**Exercise goal**
Write out all the data verbatim. Skip images.

Start of Exercise input

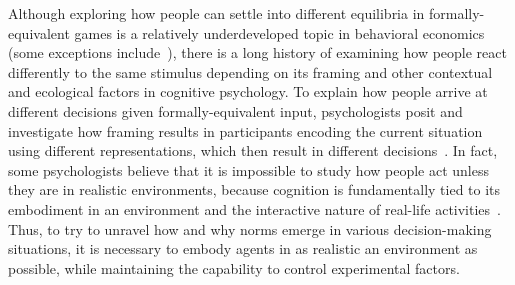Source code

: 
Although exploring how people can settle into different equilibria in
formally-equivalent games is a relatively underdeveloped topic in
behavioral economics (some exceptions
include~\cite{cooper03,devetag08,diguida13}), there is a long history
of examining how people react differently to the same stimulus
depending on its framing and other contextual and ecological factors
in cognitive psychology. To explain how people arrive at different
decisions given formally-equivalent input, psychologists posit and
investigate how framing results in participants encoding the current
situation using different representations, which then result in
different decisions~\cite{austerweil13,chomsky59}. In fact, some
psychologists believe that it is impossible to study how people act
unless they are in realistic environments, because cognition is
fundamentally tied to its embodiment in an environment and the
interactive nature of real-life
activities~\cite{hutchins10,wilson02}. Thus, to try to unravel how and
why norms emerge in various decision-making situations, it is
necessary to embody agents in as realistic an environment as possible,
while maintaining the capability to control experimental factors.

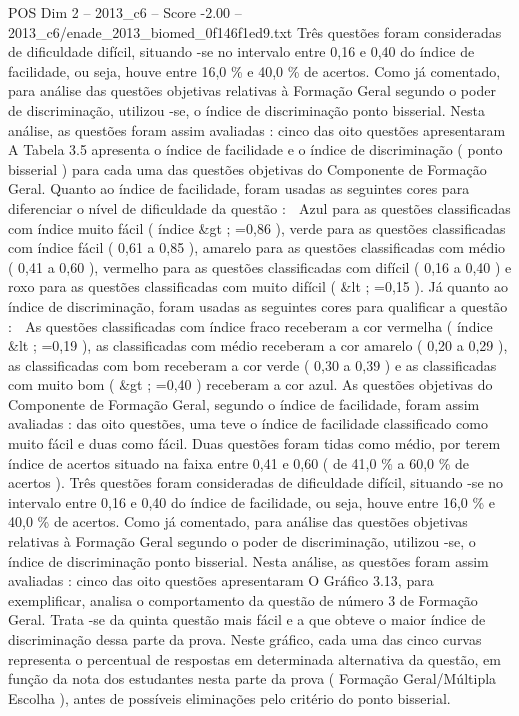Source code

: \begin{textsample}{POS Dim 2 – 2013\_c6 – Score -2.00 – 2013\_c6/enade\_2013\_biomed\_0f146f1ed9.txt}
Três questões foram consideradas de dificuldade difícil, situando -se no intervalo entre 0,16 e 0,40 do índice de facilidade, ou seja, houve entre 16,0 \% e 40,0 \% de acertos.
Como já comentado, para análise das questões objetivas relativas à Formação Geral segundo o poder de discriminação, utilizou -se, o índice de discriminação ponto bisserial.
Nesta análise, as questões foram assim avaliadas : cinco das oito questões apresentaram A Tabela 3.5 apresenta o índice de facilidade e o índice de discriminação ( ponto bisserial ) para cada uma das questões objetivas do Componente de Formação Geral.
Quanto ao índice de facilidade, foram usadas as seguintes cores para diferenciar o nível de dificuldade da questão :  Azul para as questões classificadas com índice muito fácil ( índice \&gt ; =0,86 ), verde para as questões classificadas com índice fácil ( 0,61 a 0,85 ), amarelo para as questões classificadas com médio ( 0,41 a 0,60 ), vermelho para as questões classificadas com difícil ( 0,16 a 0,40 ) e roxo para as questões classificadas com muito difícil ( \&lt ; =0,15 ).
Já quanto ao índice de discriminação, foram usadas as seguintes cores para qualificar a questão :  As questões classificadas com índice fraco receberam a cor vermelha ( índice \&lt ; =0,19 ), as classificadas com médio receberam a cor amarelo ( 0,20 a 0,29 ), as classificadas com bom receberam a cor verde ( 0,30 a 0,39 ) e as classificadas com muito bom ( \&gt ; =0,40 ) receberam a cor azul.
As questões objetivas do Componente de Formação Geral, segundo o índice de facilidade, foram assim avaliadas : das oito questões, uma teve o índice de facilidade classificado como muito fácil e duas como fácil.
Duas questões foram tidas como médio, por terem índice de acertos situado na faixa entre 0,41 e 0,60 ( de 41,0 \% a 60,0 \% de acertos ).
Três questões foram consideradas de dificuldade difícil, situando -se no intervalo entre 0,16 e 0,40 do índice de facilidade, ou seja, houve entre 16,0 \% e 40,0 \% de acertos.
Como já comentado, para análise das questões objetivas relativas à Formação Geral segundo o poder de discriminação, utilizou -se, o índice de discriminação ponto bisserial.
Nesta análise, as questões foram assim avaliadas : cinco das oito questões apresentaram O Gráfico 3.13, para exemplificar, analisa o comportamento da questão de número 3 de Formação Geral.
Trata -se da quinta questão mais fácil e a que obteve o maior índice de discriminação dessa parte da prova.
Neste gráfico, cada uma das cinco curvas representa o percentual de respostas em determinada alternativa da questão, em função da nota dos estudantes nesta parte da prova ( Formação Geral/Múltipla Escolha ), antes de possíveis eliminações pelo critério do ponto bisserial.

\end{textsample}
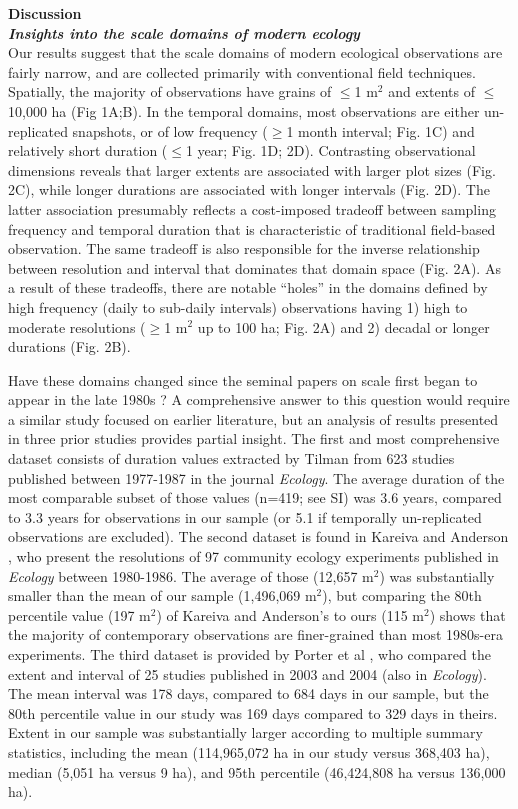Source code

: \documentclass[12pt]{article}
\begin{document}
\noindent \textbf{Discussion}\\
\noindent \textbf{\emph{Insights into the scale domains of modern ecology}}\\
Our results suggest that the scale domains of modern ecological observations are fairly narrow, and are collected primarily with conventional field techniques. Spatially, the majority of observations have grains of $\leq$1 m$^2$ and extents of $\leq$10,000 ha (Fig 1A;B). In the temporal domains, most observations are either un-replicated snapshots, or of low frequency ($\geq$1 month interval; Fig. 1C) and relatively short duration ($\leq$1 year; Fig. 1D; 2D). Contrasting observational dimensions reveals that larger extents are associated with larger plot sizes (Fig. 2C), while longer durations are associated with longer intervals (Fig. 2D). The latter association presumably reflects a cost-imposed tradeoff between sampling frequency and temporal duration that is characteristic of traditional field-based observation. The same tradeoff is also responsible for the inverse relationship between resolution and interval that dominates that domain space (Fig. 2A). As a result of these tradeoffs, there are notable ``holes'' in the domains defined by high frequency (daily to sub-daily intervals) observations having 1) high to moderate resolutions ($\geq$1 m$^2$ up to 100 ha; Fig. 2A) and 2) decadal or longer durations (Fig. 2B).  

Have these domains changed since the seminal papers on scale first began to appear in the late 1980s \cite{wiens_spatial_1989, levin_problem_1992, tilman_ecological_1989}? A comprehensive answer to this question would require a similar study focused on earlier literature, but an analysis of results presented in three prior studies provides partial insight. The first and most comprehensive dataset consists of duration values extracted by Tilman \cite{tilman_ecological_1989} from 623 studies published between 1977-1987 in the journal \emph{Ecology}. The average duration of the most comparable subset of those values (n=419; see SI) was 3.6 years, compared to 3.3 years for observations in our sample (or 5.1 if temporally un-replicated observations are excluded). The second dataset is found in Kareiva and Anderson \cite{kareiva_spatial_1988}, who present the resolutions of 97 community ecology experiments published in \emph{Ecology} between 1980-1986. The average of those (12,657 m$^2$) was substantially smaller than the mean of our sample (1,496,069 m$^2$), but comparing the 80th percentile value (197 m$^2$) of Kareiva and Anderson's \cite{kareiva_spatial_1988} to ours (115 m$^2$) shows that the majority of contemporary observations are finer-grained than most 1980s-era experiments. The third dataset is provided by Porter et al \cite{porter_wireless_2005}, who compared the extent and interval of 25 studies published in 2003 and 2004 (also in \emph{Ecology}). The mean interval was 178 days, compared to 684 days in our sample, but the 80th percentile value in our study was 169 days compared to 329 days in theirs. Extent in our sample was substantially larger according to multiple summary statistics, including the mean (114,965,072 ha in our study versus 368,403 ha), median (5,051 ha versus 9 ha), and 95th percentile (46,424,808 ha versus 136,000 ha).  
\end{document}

End of Exercise input

**Completed exercise**
Source code

: 
Although exploring how people can settle into different equilibria in
formally-equivalent games is a relatively underdeveloped topic in
behavioral economics (some exceptions
include~\cite{cooper03,devetag08,diguida13}), there is a long history
of examining how people react differently to the same stimulus
depending on its framing and other contextual and ecological factors
in cognitive psychology. To explain how people arrive at different
decisions given formally-equivalent input, psychologists posit and
investigate how framing results in participants encoding the current
situation using different representations, which then result in
different decisions~\cite{austerweil13,chomsky59}. In fact, some
psychologists believe that it is impossible to study how people act
unless they are in realistic environments, because cognition is
fundamentally tied to its embodiment in an environment and the
interactive nature of real-life
activities~\cite{hutchins10,wilson02}. Thus, to try to unravel how and
why norms emerge in various decision-making situations, it is
necessary to embody agents in as realistic an environment as possible,
while maintaining the capability to control experimental factors.

Source code

: \begin{textsample}{POS Dim 2 – 2013\_c6 – Score -2.00 – 2013\_c6/enade\_2013\_biomed\_0f146f1ed9.txt}
Três questões foram consideradas de dificuldade difícil, situando -se no intervalo entre 0,16 e 0,40 do índice de facilidade, ou seja, houve entre 16,0 \% e 40,0 \% de acertos.
Como já comentado, para análise das questões objetivas relativas à Formação Geral segundo o poder de discriminação, utilizou -se, o índice de discriminação ponto bisserial.
Nesta análise, as questões foram assim avaliadas : cinco das oito questões apresentaram A Tabela 3.5 apresenta o índice de facilidade e o índice de discriminação ( ponto bisserial ) para cada uma das questões objetivas do Componente de Formação Geral.
Quanto ao índice de facilidade, foram usadas as seguintes cores para diferenciar o nível de dificuldade da questão :  Azul para as questões classificadas com índice muito fácil ( índice \&gt ; =0,86 ), verde para as questões classificadas com índice fácil ( 0,61 a 0,85 ), amarelo para as questões classificadas com médio ( 0,41 a 0,60 ), vermelho para as questões classificadas com difícil ( 0,16 a 0,40 ) e roxo para as questões classificadas com muito difícil ( \&lt ; =0,15 ).
Já quanto ao índice de discriminação, foram usadas as seguintes cores para qualificar a questão :  As questões classificadas com índice fraco receberam a cor vermelha ( índice \&lt ; =0,19 ), as classificadas com médio receberam a cor amarelo ( 0,20 a 0,29 ), as classificadas com bom receberam a cor verde ( 0,30 a 0,39 ) e as classificadas com muito bom ( \&gt ; =0,40 ) receberam a cor azul.
As questões objetivas do Componente de Formação Geral, segundo o índice de facilidade, foram assim avaliadas : das oito questões, uma teve o índice de facilidade classificado como muito fácil e duas como fácil.
Duas questões foram tidas como médio, por terem índice de acertos situado na faixa entre 0,41 e 0,60 ( de 41,0 \% a 60,0 \% de acertos ).
Três questões foram consideradas de dificuldade difícil, situando -se no intervalo entre 0,16 e 0,40 do índice de facilidade, ou seja, houve entre 16,0 \% e 40,0 \% de acertos.
Como já comentado, para análise das questões objetivas relativas à Formação Geral segundo o poder de discriminação, utilizou -se, o índice de discriminação ponto bisserial.
Nesta análise, as questões foram assim avaliadas : cinco das oito questões apresentaram O Gráfico 3.13, para exemplificar, analisa o comportamento da questão de número 3 de Formação Geral.
Trata -se da quinta questão mais fácil e a que obteve o maior índice de discriminação dessa parte da prova.
Neste gráfico, cada uma das cinco curvas representa o percentual de respostas em determinada alternativa da questão, em função da nota dos estudantes nesta parte da prova ( Formação Geral/Múltipla Escolha ), antes de possíveis eliminações pelo critério do ponto bisserial.

\end{textsample}
Source code

: \documentclass[12pt]{article}
\begin{document}
\noindent \textbf{Discussion}\\
\noindent \textbf{\emph{Insights into the scale domains of modern ecology}}\\
Our results suggest that the scale domains of modern ecological observations are fairly narrow, and are collected primarily with conventional field techniques. Spatially, the majority of observations have grains of $\leq$1 m$^2$ and extents of $\leq$10,000 ha (Fig 1A;B). In the temporal domains, most observations are either un-replicated snapshots, or of low frequency ($\geq$1 month interval; Fig. 1C) and relatively short duration ($\leq$1 year; Fig. 1D; 2D). Contrasting observational dimensions reveals that larger extents are associated with larger plot sizes (Fig. 2C), while longer durations are associated with longer intervals (Fig. 2D). The latter association presumably reflects a cost-imposed tradeoff between sampling frequency and temporal duration that is characteristic of traditional field-based observation. The same tradeoff is also responsible for the inverse relationship between resolution and interval that dominates that domain space (Fig. 2A). As a result of these tradeoffs, there are notable ``holes'' in the domains defined by high frequency (daily to sub-daily intervals) observations having 1) high to moderate resolutions ($\geq$1 m$^2$ up to 100 ha; Fig. 2A) and 2) decadal or longer durations (Fig. 2B).  

Have these domains changed since the seminal papers on scale first began to appear in the late 1980s \cite{wiens_spatial_1989, levin_problem_1992, tilman_ecological_1989}? A comprehensive answer to this question would require a similar study focused on earlier literature, but an analysis of results presented in three prior studies provides partial insight. The first and most comprehensive dataset consists of duration values extracted by Tilman \cite{tilman_ecological_1989} from 623 studies published between 1977-1987 in the journal \emph{Ecology}. The average duration of the most comparable subset of those values (n=419; see SI) was 3.6 years, compared to 3.3 years for observations in our sample (or 5.1 if temporally un-replicated observations are excluded). The second dataset is found in Kareiva and Anderson \cite{kareiva_spatial_1988}, who present the resolutions of 97 community ecology experiments published in \emph{Ecology} between 1980-1986. The average of those (12,657 m$^2$) was substantially smaller than the mean of our sample (1,496,069 m$^2$), but comparing the 80th percentile value (197 m$^2$) of Kareiva and Anderson's \cite{kareiva_spatial_1988} to ours (115 m$^2$) shows that the majority of contemporary observations are finer-grained than most 1980s-era experiments. The third dataset is provided by Porter et al \cite{porter_wireless_2005}, who compared the extent and interval of 25 studies published in 2003 and 2004 (also in \emph{Ecology}). The mean interval was 178 days, compared to 684 days in our sample, but the 80th percentile value in our study was 169 days compared to 329 days in theirs. Extent in our sample was substantially larger according to multiple summary statistics, including the mean (114,965,072 ha in our study versus 368,403 ha), median (5,051 ha versus 9 ha), and 95th percentile (46,424,808 ha versus 136,000 ha).  
\end{document}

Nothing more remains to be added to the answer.